[Data records]
================

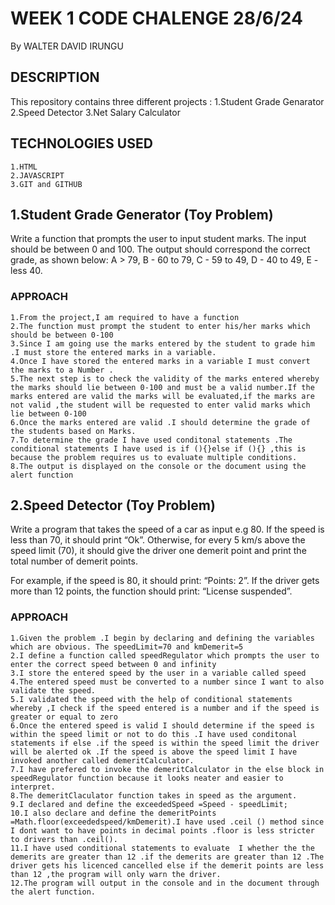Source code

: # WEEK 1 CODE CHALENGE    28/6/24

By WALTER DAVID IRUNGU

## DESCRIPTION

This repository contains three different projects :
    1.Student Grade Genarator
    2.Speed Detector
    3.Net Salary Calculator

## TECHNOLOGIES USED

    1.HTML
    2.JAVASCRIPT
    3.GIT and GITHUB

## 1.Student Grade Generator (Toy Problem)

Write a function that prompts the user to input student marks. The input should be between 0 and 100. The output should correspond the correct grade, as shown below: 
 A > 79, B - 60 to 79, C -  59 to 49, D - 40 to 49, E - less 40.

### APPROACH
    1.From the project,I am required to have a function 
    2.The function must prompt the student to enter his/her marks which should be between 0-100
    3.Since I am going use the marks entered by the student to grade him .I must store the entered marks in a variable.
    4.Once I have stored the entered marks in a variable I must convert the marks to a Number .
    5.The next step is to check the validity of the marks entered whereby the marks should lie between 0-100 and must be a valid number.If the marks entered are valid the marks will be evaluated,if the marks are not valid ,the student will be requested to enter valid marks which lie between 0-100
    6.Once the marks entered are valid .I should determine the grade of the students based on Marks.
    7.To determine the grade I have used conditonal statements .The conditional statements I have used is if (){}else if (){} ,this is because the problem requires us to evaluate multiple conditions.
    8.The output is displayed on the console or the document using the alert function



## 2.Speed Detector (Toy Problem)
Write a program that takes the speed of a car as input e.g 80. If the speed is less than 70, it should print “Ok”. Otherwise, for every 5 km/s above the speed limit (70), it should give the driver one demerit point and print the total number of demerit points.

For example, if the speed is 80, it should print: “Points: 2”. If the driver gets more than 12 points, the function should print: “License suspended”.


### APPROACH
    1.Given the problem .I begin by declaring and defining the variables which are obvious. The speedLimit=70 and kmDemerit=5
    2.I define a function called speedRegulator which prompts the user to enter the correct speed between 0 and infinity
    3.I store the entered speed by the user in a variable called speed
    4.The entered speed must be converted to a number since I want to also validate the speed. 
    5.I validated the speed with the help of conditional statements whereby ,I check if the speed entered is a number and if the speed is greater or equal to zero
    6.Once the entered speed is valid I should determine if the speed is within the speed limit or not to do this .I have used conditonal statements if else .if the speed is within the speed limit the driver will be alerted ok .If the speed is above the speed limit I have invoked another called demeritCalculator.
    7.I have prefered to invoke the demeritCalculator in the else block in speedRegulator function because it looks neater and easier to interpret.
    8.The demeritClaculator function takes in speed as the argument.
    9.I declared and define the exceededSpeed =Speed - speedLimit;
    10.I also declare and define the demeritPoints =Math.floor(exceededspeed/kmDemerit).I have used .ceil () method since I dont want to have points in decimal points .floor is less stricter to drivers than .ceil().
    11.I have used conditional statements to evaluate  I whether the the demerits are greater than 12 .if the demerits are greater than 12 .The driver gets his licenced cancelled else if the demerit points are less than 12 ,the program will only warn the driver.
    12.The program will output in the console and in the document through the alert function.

================

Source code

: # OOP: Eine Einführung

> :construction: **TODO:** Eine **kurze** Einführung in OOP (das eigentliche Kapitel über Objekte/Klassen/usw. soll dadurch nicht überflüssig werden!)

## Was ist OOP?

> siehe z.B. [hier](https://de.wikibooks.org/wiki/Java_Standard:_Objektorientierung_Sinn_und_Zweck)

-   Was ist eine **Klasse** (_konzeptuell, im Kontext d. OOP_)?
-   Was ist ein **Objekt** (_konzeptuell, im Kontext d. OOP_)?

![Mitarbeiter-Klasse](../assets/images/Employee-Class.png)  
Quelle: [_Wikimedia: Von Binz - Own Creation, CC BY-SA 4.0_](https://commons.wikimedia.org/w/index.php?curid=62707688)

================

#### [What is being asked]
Show each line of the records above containing "https".

#### [Written response]
> siehe z.B. [hier](https://de.wikibooks.org/wiki/Java_Standard:_Objektorientierung_Sinn_und_Zweck)
Quelle: [_Wikimedia: Von Binz - Own Creation, CC BY-SA 4.0_](https://commons.wikimedia.org/w/index.php?curid=62707688)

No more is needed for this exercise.